Navigational Technology
Thank heaven for navigational technology. I am awful at directions, both giving and interpreting them. It doesn't matter if I am in a car, on foot, or riding the subway - when reading directions like head North toward... travel East on ... - I am immediately lost. After moving to NYC, I thought I would never get to new places on time, ever.
But using a combination of the iPhone Map application and Hopstop, I can find my way around New York City quickly and easily. Without these tools, especially Hopstop, I would be lost and helpless all the time. You laugh, but it's true -- do not underestimate the severity of my lack of direction.
1) The iPhone Map application, with myLocation integration, is awesome at finding particular places that are close to where I am. For example: If I need to find the closest Duane Reade pharmacy, I hit the myLocation button to show me approximately where I am, and then I search Duane Reade on my map and pins appear where all the Duane Reade's are that are close to me. I use this a lot when I am out and about running errands.

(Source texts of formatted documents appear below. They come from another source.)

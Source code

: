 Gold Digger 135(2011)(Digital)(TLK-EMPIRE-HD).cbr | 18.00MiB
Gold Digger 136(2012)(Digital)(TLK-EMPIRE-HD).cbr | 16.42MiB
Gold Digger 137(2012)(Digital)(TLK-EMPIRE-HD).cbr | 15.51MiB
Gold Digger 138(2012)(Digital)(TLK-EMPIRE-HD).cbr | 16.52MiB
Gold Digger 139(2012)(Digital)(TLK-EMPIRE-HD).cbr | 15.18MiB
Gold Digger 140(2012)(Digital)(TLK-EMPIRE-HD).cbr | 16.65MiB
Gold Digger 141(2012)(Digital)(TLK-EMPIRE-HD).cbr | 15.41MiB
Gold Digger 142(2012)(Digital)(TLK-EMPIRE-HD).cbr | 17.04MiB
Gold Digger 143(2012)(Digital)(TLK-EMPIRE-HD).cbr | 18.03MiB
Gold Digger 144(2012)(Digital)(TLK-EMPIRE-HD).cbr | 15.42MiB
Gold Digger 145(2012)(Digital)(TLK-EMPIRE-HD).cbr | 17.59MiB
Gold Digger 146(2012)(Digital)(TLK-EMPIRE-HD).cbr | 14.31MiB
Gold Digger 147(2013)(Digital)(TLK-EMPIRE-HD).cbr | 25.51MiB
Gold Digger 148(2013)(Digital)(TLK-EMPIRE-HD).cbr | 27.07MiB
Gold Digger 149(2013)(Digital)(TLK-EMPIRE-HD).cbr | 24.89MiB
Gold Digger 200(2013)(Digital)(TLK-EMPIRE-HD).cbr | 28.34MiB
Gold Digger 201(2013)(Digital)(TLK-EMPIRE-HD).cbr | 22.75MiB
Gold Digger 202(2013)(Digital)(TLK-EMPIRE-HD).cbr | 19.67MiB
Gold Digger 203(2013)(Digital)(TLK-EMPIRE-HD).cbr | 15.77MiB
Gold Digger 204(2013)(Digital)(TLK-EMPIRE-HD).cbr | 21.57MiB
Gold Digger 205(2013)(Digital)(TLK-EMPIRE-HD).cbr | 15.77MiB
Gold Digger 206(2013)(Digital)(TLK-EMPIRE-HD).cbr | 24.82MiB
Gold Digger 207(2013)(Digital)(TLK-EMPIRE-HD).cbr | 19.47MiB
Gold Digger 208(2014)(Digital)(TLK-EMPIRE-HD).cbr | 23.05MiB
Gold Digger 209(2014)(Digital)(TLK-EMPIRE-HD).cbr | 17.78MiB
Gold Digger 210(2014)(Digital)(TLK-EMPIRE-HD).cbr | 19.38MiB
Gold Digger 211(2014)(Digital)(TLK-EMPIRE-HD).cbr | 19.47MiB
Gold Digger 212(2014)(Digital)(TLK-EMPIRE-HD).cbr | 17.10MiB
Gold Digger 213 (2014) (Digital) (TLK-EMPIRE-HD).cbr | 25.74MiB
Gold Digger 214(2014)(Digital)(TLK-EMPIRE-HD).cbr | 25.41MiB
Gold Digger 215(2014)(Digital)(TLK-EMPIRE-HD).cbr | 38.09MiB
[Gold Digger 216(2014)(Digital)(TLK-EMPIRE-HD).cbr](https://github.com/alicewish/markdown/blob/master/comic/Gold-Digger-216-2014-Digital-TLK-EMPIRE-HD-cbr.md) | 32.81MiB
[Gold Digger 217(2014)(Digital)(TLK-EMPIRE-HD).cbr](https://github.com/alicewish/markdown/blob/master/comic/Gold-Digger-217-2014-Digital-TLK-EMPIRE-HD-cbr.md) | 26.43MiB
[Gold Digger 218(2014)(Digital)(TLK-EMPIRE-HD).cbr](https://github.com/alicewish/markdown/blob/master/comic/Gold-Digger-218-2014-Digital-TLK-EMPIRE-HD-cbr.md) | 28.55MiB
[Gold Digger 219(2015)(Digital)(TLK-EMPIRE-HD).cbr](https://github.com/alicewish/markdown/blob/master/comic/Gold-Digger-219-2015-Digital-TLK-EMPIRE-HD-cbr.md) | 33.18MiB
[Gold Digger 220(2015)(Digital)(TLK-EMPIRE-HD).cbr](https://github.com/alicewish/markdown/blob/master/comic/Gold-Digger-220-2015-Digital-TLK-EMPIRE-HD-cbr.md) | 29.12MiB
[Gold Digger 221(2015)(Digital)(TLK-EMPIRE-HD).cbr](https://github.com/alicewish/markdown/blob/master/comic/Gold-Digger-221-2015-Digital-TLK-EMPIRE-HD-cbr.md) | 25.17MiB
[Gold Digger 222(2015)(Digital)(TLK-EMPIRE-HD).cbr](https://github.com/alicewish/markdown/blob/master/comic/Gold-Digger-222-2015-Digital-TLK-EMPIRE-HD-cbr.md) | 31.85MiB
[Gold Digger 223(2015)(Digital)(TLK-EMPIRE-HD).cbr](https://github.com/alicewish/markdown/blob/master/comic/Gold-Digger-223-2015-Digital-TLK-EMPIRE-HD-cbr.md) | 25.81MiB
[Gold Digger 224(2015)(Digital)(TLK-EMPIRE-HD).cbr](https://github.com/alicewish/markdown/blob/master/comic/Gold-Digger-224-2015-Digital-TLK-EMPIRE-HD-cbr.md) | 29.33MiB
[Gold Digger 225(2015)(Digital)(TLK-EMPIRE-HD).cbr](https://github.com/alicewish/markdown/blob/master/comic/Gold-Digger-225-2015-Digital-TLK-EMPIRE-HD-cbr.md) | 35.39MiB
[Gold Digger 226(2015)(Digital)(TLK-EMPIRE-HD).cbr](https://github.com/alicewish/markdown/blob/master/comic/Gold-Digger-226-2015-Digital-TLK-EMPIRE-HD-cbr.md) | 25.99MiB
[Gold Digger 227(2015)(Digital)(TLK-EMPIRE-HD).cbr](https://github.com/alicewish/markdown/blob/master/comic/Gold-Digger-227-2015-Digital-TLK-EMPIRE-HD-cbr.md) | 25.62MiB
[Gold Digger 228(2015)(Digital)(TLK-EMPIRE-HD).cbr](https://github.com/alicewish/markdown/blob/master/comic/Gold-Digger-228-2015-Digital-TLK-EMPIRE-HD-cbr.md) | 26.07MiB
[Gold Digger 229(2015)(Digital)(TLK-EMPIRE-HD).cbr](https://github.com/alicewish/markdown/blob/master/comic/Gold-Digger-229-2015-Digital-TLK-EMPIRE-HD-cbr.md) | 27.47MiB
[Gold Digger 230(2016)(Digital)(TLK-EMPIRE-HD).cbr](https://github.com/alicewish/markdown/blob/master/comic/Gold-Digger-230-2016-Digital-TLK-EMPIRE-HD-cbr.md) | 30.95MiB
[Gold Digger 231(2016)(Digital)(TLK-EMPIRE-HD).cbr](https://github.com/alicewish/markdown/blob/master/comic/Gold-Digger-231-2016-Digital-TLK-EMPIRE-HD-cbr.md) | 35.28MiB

2) Hopstop is my savior. It gets me from point A to point B in the quickest, easiest, most efficient way possible, every time. Hopstop was designed for city commuters who walk and take subways, buses and cabs to get to their destinations. If you live in or visit NYC, Long Island, Boston, Chicago, San Fransisco, New Jersey and/or Washington DC, you must check out Hopstop next time you need walking or subway directions. It's so easy to use and has seamless mobile integration. Its Simple: 1. Enter the addresss you are leaving from and the address of your destination, 2. choose whether you want to get there by walking, subway, bus or cab and 3. it will provide you with detailed directions that you can email or text to yourself. With Hopstop, I never get frustrated when I have to go to a new place. I simply log on to the site and text myself the directions or use their mobile site to be guided step by step to my destination.



The Apple iPhone Maps person hung up on the Starbucks girl. http://tinyurl.com/3ay83w Rude.
Posted by: steve Garfield | May 03, 2008 at 11:59 AM
I do have a sense of direction, but obviously you need to know where you are going. My phone doesn't have location capability, but I've still found that plain vanilla mobile Google Maps has drastically changed how I get from place to place. For the first 45 years of my life, I'd grab a AAA map, a book map (Thomas Brothers in the Los Angeles area, the old Alexandria Drafting Company in the Washington DC area), or (recently) a printout from Mapquest or Google or somewhere similar. Now that we can get maps and directions on our mobile phone, you don't have to lug maps around any more. After any business trip, I usually find that I've added a dozen contacts to Outlook which I used for mapping purposes.
Although I don't live in a Hopstop area (I am way deep in suburbia), I will check Hopstop out. Perhaps I can try it out when I go to San Francisco in September.